BRISBANE, Australia—After a decades-long search for a so-called “holy grail” of biochemistry, Australian researchers have announced they have found a way to significantly reduce the size of molecules that have similar bioactivity to large proteins, preserving the proteins’ functions while also making the new molecules far more stable in the body.
Scientists at the Institute for Molecular Bioscience at the University of Queensland have proved the concept and method of growing small, stable molecules around key amino acids in complement protein C3a, which helps reduce inflammation and fight disease. By focusing tightly on the bioactive area of the protein, they have reduced the size of the molecule from 77 amino acids to just three, making the product much more suitable for inclusion in medications.
C3a, like many proteins, is large and expensive to make, as well as quick to degrade once introduced into the body. But this technique not only makes the molecules cheaper and smaller, it also makes them far less susceptible than the full protein to enzyme breakdown or immunogenicity once in the bloodstream.
Prof. David Fairlie, who co-led the research group with Dr. Robert Reid, said the method should be generalizable to other proteins with very different functions. “This technique is not specific to C3a. It relies only on knowing the location of a single amino acid of a binding protein within its receptor protein,” he says. “The trick … is of course to first know the location of an amino acid within the biologically active region of that protein, and then to know what amino acids in the target protein that you wish to bind to.”
Making that connection possible involves a very complicated multistep process, which is laid out in an appendix to the journal article announcing the discovery, published in Nature Communications in November under the title “Downsizing a human inflammatory protein to a small molecule with equal potency and functionality.” Involving multiple chemicals, heat, stirring and other techniques to build up and rearrange the amino acids so they will fit with the target protein, the process must not only preserve the amino acids themselves, but also build up a molecular scaffold that mimics the shape of the original protein, to ensure proper binding. The method took about 20 years to perfect, including the last 10 years focusing specifically on C3a as an example, Fairlie notes.
The breakthrough makes possible new and more effective medications more specifically targeting proteins in the body.

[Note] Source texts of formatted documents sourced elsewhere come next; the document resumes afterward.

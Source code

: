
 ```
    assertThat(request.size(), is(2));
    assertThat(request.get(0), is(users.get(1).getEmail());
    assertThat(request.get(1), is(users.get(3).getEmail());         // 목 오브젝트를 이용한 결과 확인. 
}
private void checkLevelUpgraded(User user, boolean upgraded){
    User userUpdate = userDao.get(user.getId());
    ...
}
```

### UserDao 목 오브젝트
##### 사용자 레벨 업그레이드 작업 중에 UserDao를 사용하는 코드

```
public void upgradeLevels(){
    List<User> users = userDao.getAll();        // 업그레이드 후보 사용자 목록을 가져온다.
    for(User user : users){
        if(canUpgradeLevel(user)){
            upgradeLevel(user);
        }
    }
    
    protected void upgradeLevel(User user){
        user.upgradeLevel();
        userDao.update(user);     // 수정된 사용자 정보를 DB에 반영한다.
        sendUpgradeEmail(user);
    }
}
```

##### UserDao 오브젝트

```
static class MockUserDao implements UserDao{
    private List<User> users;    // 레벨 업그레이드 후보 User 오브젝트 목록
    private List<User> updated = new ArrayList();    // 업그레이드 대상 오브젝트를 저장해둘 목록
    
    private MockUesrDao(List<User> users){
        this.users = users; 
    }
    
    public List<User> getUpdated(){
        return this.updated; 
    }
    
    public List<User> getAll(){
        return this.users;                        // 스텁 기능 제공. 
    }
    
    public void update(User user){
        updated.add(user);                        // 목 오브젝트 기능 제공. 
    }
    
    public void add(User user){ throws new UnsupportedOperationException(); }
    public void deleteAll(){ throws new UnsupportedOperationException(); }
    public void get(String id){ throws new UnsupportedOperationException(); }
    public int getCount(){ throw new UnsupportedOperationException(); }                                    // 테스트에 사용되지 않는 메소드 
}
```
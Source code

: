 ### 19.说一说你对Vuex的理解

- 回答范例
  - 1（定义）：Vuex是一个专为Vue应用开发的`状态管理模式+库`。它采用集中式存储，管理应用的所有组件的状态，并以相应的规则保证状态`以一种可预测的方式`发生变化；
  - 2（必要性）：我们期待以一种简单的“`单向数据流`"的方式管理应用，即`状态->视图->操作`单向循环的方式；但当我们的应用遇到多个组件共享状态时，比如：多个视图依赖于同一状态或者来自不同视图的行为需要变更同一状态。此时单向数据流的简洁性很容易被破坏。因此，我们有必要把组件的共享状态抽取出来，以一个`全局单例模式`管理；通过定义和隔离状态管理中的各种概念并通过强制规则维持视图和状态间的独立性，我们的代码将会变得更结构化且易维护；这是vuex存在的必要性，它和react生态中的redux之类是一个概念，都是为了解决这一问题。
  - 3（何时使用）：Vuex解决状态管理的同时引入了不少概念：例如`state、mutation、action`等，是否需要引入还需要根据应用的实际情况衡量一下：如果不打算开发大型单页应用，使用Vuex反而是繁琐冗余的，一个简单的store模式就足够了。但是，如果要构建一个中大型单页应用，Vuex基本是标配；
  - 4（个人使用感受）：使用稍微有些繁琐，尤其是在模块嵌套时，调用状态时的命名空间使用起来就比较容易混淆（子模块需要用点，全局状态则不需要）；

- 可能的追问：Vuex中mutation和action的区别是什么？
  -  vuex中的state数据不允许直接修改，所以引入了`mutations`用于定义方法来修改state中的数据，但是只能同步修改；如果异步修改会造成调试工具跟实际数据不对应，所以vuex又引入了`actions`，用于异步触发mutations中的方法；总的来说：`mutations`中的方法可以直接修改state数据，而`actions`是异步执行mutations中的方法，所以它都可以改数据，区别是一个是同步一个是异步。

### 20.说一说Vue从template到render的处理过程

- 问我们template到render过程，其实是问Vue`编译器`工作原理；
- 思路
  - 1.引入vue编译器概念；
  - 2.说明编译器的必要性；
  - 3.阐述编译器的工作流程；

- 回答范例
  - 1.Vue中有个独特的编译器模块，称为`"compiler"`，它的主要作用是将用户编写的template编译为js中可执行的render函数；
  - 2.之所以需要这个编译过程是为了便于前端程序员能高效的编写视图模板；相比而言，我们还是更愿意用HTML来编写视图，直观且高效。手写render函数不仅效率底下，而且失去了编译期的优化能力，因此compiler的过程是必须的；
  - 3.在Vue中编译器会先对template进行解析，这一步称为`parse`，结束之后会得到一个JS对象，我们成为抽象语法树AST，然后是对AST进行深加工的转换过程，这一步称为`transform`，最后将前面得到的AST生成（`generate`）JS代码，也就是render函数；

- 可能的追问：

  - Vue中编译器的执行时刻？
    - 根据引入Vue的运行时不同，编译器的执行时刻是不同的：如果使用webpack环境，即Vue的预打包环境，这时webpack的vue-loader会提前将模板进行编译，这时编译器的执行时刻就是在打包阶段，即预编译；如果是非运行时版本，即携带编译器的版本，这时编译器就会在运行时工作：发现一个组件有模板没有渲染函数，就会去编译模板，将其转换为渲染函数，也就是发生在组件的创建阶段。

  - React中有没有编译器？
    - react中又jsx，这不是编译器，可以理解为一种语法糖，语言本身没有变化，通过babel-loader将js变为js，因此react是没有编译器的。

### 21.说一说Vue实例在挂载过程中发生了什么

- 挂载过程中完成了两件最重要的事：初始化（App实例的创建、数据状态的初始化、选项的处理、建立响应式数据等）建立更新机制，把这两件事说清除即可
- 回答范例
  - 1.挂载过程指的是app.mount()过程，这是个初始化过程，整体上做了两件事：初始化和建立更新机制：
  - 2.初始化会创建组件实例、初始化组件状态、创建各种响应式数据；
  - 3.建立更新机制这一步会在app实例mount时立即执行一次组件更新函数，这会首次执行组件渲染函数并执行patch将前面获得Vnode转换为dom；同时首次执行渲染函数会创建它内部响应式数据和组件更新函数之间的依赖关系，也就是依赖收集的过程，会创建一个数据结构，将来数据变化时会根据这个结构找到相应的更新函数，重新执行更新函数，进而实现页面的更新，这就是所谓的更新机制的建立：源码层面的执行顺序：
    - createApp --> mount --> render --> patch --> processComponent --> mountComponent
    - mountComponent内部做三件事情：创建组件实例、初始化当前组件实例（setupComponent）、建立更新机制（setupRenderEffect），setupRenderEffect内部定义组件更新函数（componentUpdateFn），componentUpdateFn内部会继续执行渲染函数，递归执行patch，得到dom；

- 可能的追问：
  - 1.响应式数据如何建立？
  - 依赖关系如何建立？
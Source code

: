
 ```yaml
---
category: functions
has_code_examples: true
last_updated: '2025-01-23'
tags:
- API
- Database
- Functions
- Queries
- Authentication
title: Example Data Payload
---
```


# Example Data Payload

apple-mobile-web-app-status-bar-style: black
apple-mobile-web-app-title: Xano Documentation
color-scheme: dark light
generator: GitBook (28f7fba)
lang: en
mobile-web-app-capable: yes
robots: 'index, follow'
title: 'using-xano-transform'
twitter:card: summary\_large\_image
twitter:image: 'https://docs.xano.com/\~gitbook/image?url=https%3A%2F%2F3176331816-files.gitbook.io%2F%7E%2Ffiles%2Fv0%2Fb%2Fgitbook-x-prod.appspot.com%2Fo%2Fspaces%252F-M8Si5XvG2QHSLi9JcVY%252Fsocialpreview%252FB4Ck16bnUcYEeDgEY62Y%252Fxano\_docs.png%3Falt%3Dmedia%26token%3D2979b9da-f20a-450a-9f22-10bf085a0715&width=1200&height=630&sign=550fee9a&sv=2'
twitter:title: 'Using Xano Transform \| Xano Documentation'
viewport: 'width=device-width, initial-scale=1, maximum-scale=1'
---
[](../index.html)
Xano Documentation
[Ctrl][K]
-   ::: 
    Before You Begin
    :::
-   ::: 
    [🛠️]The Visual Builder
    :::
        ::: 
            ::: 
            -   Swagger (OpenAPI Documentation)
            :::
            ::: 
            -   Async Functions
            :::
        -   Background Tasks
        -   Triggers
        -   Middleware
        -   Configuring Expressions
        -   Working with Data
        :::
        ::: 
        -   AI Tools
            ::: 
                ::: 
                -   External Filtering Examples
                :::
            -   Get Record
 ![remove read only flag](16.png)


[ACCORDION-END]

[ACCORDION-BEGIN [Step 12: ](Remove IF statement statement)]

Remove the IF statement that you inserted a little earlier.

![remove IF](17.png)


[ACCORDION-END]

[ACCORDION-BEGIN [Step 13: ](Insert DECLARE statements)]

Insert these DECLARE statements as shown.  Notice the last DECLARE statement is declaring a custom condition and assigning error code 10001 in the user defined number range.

Because the method of making smaller molecules is not specific to C3a, “it is potentially applicable to any protein involved in any disease, and most diseases involve proteins interacting with other proteins or macromolecules,” Fairlie says.
The lab will continue to work to improve “small-molecule drugs that target the human complement C3a receptor for use in treating inflammatory and metabolic diseases,” Fairlie says. And the researchers will use the now-proven approach to work with other types of proteins, targeting “a wide range of diseases like viral and parasitic infections, inflammatory diseases such as arthritis, metabolic diseases such as obesity, type 2 diabetes and cardiovascular disease and cancers,” according to Fairlie.
Beyond protecting the intellectual property with patent applications, the lab is “interested in discussing license agreements with pharmaceutical and biotechnology companies,” says Mark Ashton, manager for innovation and commercial development at Uniquest, the University of Queensland’s main commercialization company.
To that end, the lab has established a partnership with Pfizer, including $2.2 million in funding from the Australian Research Council and another $2.1 million from Pfizer itself, to develop specific new medicines with this technique. This may result in some medications that can be delivered orally using smaller drugs, where “currently there are only large peptide drugs available that need to be administered intravenously,” Ashton said.